New Situation in the Reformist Left
Many months before the European elections, ”Izquierda Unida” had tried in vain to increase its forces by attracting different social activist platforms. This organization was anticipating that the crisis of the PSOE and social mobilization would increase its votes significantly. In the European elections, it reached 10 percent but this result did not live up to their expectations. The votes that went to Podemos limited their growth potential. At this moment there is an enormous amount of pressure on them. While a section of the organization is expecting a resistance against the surge of Podemos, another section is overtly advocating a total convergence, in spite of the differences. Although the program of this coalition, dominated by the Communist Party, is to the left of Podemos in many aspects, IU has compromised itself in the administration of the system, has governed together with the PSOE in local government entities and autonomous regions and has not been immune to the serious corruption scandals that have bewitched the two big parties.

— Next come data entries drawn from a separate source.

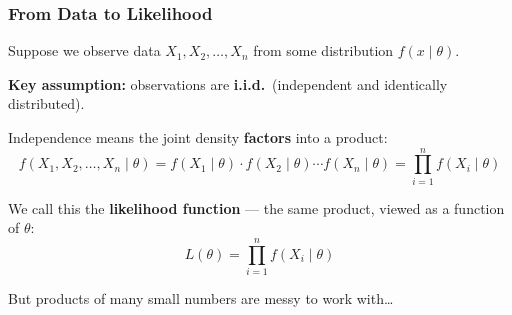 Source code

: \documentclass[aspectratio=169]{beamer}
\begin{document}
\begin{frame}
\frametitle{From Data to Likelihood}

\small
Suppose we observe data $X_1, X_2, \ldots, X_n$ from some distribution $f(x \mid \theta)$.

\vspace{0.2cm}
\textbf{Key assumption:} observations are \textbf{i.i.d.}\ (independent and identically distributed).

\pause
\vspace{0.15cm}
Independence means the joint density \textbf{factors} into a product:
$$f(X_1, X_2, \ldots, X_n \mid \theta) = f(X_1 \mid \theta) \cdot f(X_2 \mid \theta) \cdots f(X_n \mid \theta) = \prod_{i=1}^n f(X_i \mid \theta)$$

\pause
\vspace{0.1cm}
We call this the \textbf{likelihood function} --- the same product, viewed as a function of $\theta$:
$$L(\theta) = \prod_{i=1}^n f(X_i \mid \theta)$$

\vspace{0.1cm}
\begin{center}
\end{center}

\vspace{0.1cm}
\centering But products of many small numbers are messy to work with\ldots
\end{frame}
\end{document}
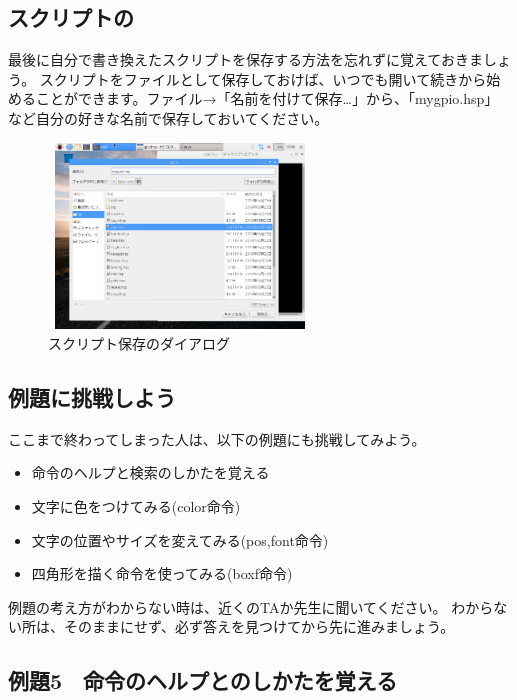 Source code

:\clearpage
\subsection{スクリプトの}

最後に自分で書き換えたスクリプトを保存する方法を忘れずに覚えておきましょう。
スクリプトをファイルとして保存しておけば、いつでも開いて続きから始めることができます。ファイル→「名前を付けて保存…」から、「mygpio.hsp」など自分の好きな名前で保存しておいてください。

\begin{figure}[H]
    \begin{center}
        \includegraphics[keepaspectratio,width=6.976cm,height=4.944cm]{text02-img/text02-img028.png}
        \caption{スクリプト保存のダイアログ}
    \end{center}
\end{figure}

\subsection{例題に挑戦しよう}

ここまで終わってしまった人は、以下の例題にも挑戦してみよう。

\begin{itemize}
    \item 命令のヘルプと検索のしかたを覚える
    \item 文字に色をつけてみる(color命令)
    \item 文字の位置やサイズを変えてみる(pos,font命令)
    \item 四角形を描く命令を使ってみる(boxf命令)
\end{itemize}

例題の考え方がわからない時は、近くのTAか先生に聞いてください。
わからない所は、そのままにせず、必ず答えを見つけてから先に進みましょう。

\clearpage
\subsection{例題5　命令のヘルプとのしかたを覚える}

In Catalonia, the situation is different. The organization linked to the IU and its allies have succeeded in forming a coalition for the local elections in Barcelona -and these are going to take place in many other Catalan cities- by integrating different left-wing platforms and Podemos. A while back they had made a call to build a “Catalan Syriza”; they have now achieved it. That way, ICV-EUiA managed to neutralize the negative effects of the pressure of nationalists of the center left from its right and of the CUP (pro-independence left) from its left .

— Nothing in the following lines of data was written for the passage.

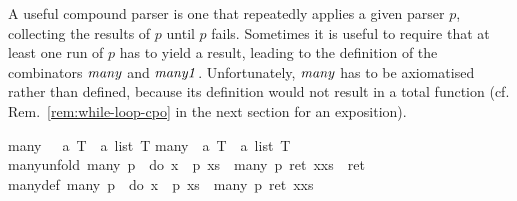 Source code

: A useful compound parser is one that repeatedly applies a given parser $p$,
collecting the results of $p$ until $p$ fails. Sometimes it is useful to require
that at least one run of $p$ has to yield a result, leading to the definition
of the combinators $\mathit{many}$ and $\mathit{many1}$. Unfortunately, $\mathit{many}$ has
to be axiomatised rather than defined, because its definition would not result
in a total function (cf. Rem.~\ref{rem:while-loop-cpo} in the next section for an
exposition). 
\begin{isabellebody}
\isanewline
{}\isanewline
many\ \ {\isacharcolon}{\isacharcolon}\ {\isachardoublequote}{\isacharprime}a\ T\ {\isasymRightarrow}\ {\isacharprime}a\ list\ T{\isachardoublequote}\isanewline
many{}\ {\isacharcolon}{\isacharcolon}\
{\isachardoublequote}{\isacharprime}a\ T\ {\isasymRightarrow}\ {\isacharprime}a\
list\ T{\isachardoublequote}\isanewline
\isacommand{axioms}\isanewline
many{\isacharunderscore}unfold{\isacharcolon}\ {\isachardoublequote}many\ p\ {\isacharequal}\ {\isacharparenleft}{\isacharparenleft}do\ {\isacharbraceleft}x\ {\isasymleftarrow}\ p{\isacharsemicolon}\ xs\ {\isasymleftarrow}\ many\ p{\isacharsemicolon}\ ret\ {\isacharparenleft}x{\isacharhash}xs{\isacharparenright}{\isacharbraceright}{\isacharparenright}\ {\isasymparallel}\ ret\ {\isacharbrackleft}{\isacharbrackright}{\isacharparenright}{\isachardoublequote}\isanewline
\isacommand{defs}\isanewline
many{\isadigit{1}}{\isacharunderscore}def{\isacharcolon}\ {\isachardoublequote}many{\isadigit{1}}\ p\ {\isasymequiv}\ {\isacharparenleft}do\ {\isacharbraceleft}x\ {\isasymleftarrow}\ p{\isacharsemicolon}\ xs\ {\isasymleftarrow}\ many\ p{\isacharsemicolon}\ ret\ {\isacharparenleft}x{\isacharhash}xs{\isacharparenright}{\isacharbraceright}{\isacharparenright}{\isachardoublequote}\isanewline
\isamarkupfalse%
\end{isabellebody}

Thus, the emergence of Podemos and the expectations thus raised are the most significant phenomenon, albeit not the only one, regarding the change in the reformist left. The birth of Podemos is destabilizing the panorama of the left and of militant forces. The ongoing convergences might create a shift to the left in many territories.
The first test of Podemos will be in March, when the regional elections of the country’s region with the highest population, Andalusia, will be held. In May, the local and regional elections in all municipalities and most of the regions will serve to measure the strength of Podemos and the various unitary candidates of the reformist left. A heavy defeat of the right-wing and the PSOE might trigger social struggles and redefine the contours of the left. In the case of a victory of the left in major cities and regions, the pressure on them to confront the basic problems of the workers and the popular strata will lead to a qualitative leap forward in politicization. The Marxist left must be actively present in the entire process by discussing with thousands of workers and young people who have had their hopes raised with the emergence of Podemos and must create a pole of class independence which would earnestly set out a program of rupture, a socialist and popular alternative. Entrance of the workers to the political scene as an organized and independent force, with their own program, is essential for the beginning of the process of a real challenge to a broken political system. Now is the time.